_Assigned task_
Take the line containing "change fps _" and every line after it in the data below, and print them exactly as given, with nothing else.

Stored data:
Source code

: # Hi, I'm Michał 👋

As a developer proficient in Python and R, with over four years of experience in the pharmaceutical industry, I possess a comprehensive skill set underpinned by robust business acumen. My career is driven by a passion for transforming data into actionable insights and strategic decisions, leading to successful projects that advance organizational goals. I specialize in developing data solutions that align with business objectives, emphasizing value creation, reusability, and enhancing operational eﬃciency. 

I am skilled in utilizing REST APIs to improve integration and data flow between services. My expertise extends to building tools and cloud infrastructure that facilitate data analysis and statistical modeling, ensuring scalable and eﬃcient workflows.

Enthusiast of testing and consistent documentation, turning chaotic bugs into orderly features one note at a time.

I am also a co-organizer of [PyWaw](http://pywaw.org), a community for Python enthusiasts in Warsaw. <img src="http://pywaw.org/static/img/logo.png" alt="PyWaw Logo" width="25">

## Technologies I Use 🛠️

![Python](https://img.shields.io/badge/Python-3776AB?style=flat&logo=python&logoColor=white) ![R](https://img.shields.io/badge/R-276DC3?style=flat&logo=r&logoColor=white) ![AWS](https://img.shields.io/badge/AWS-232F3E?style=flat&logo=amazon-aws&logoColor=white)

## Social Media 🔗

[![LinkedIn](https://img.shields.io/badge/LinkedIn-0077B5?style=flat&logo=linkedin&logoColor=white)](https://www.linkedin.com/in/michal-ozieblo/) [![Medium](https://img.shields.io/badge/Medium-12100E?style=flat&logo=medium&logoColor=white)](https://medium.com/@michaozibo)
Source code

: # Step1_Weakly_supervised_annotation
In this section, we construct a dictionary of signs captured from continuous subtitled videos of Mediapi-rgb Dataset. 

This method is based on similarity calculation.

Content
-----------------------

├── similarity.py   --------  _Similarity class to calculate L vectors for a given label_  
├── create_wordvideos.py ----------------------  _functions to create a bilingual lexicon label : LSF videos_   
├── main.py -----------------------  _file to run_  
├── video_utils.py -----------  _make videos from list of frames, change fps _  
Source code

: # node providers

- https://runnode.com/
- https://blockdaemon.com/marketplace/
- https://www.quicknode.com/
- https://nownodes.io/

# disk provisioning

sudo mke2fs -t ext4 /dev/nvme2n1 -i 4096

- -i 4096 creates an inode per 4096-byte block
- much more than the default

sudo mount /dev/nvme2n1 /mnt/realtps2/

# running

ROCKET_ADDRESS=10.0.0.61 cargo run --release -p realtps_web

_Output for this exercise_
├── video_utils.py -----------  _make videos from list of frames, change fps _  
Source code

: # node providers

- https://runnode.com/
- https://blockdaemon.com/marketplace/
- https://www.quicknode.com/
- https://nownodes.io/

# disk provisioning

sudo mke2fs -t ext4 /dev/nvme2n1 -i 4096

- -i 4096 creates an inode per 4096-byte block
- much more than the default

sudo mount /dev/nvme2n1 /mnt/realtps2/

# running

ROCKET_ADDRESS=10.0.0.61 cargo run --release -p realtps_web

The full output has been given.